# Geology



## Nambaster (Nov 15, 2007)

Hey guys I just got back form a hike and I have a few questions....

First off what the heck is this? Why is it in the shape of a wheel and why does it have shells on it? At 8000 feet I seriously doubt that it was once a water line that high so I believe that the earth moved a lower layer of rock up to such a height, but I am not sure.



I would love to have someone on here educate me about this stuff and this is just the beginning of my questions.

So this was all found up Left Hand Fork up Blacks Smiths Fork Canyon.

Next this rock was way too cool to not take home...



Does anyone know what these are?


----------



## Sawbillslayer (Oct 24, 2013)

Picture?


----------



## longbow (Mar 31, 2009)

I'm pretty sure the bottom two are horned coral. The top photo....I got nothing.


----------



## Cooky (Apr 25, 2011)

Utah is rich with interesting geology. Here is some good info:

http://geology.utah.gov/utahgeo/


----------



## Wind In His Hair (Dec 31, 2009)

Ask this guy, he might know what that first one is.










Sorry, I couldn't resist. :mullet:


----------



## The Naturalist (Oct 13, 2007)

Coral colony.


----------



## bowgy (Oct 10, 2007)

Nambaster said:


> Hey guys I just got back form a hike and I have a few questions....
> 
> First off what the heck is this? Why is it in the shape of a wheel and why does it have shells on it?* At 8000 feet I seriously doubt that it was once a water line that high* so I believe that the earth moved a lower layer of rock up to such a height, but I am not sure.

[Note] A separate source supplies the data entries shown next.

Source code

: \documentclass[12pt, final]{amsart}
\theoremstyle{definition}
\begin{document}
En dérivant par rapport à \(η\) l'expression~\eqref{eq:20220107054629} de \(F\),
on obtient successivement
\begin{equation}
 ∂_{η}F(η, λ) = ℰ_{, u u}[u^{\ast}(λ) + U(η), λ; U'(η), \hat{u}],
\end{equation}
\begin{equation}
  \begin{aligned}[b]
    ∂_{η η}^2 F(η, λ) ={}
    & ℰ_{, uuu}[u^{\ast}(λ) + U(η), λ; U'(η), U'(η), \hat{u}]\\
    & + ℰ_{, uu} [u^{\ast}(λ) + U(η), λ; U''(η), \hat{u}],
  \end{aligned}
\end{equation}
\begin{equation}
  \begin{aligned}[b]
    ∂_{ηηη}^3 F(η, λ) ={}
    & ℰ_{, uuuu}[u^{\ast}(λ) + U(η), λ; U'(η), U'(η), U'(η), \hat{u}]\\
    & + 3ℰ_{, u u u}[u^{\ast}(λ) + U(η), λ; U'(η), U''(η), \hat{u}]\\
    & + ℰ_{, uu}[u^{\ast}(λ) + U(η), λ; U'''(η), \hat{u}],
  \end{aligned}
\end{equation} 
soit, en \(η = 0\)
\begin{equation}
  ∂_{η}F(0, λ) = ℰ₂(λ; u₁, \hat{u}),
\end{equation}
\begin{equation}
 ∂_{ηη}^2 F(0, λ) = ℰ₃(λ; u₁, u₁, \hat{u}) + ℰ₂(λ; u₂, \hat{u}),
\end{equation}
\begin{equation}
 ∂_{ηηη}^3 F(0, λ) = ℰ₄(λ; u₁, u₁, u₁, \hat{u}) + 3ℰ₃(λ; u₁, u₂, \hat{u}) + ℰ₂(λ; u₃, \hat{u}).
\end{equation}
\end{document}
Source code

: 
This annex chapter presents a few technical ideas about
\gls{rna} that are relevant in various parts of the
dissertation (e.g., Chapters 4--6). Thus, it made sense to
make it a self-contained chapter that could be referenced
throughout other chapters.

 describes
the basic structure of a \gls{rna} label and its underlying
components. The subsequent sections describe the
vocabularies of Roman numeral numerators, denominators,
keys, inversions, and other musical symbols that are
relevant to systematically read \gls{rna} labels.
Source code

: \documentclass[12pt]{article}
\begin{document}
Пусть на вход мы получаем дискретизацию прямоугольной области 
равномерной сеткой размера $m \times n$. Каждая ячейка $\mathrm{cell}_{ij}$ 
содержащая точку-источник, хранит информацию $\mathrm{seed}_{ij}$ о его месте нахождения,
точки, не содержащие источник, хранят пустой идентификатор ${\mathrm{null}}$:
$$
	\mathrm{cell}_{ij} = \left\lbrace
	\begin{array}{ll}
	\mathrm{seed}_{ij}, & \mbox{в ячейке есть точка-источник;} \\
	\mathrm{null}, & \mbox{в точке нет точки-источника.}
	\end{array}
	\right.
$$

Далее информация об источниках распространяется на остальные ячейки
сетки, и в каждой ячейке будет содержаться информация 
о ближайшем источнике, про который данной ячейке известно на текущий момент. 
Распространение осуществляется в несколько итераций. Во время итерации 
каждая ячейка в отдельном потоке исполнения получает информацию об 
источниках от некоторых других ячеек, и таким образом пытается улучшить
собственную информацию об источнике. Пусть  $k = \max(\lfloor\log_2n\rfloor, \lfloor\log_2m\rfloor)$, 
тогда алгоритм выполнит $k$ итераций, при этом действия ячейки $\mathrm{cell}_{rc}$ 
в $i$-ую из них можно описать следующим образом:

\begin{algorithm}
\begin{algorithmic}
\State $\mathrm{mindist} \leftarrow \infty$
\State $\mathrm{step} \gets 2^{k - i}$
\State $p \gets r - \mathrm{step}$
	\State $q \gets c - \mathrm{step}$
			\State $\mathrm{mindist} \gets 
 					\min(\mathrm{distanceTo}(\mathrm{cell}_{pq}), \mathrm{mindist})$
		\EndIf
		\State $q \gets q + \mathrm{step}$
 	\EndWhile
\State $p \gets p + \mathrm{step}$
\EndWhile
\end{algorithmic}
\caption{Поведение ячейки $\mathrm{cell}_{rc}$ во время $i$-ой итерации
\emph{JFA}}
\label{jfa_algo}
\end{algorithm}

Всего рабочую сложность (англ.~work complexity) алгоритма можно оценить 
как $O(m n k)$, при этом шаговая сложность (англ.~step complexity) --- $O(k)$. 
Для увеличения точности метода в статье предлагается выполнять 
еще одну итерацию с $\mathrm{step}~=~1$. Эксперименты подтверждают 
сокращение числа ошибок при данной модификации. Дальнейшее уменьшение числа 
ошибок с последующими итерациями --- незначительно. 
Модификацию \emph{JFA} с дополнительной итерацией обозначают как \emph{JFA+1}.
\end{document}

I think there is a movie out about this


----------



## reb8600 (Sep 8, 2007)

I believe at one time everything was covered with water, even at 8000 feet.


----------



## Packfish (Oct 30, 2007)

Can't remember the rock that you found the sea fossils in- very hard rock- all other sediments that form around it erode away and leave what you see. There is a 40 yd by 20 yard wide rock up between BF and MILLVILLE that has million sof fossils on it- and then an area that it a few hundred yards long- That rock is through out Cache Valley- many fossils areas like that on either side of the valley.


----------